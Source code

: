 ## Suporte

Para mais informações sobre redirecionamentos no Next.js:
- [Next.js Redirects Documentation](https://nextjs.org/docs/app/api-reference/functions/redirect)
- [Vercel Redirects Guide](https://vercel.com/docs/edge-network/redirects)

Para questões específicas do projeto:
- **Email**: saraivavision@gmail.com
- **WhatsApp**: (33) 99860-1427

...

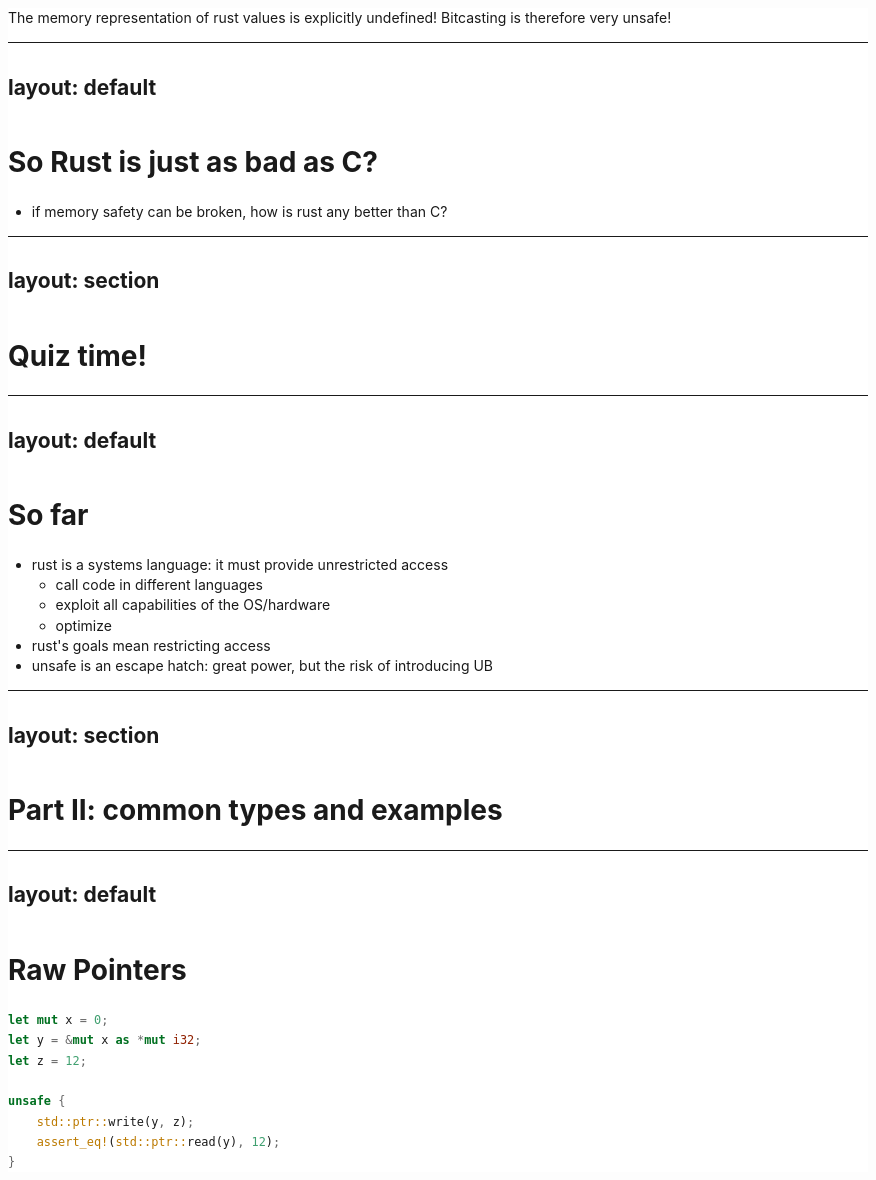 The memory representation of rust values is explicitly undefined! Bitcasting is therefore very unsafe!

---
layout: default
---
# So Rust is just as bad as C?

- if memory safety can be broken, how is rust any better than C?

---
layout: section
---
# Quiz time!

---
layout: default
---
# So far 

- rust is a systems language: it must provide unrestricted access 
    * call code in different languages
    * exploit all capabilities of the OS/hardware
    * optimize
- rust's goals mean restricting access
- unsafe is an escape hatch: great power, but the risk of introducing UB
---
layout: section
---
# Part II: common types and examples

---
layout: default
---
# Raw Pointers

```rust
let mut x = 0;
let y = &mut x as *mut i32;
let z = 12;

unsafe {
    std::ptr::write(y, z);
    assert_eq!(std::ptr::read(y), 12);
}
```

- **Task to carry out**:
Go through the material and copy out every line with "Para" in it.

- **Reply**:
Para mais informações sobre redirecionamentos no Next.js:
Para questões específicas do projeto:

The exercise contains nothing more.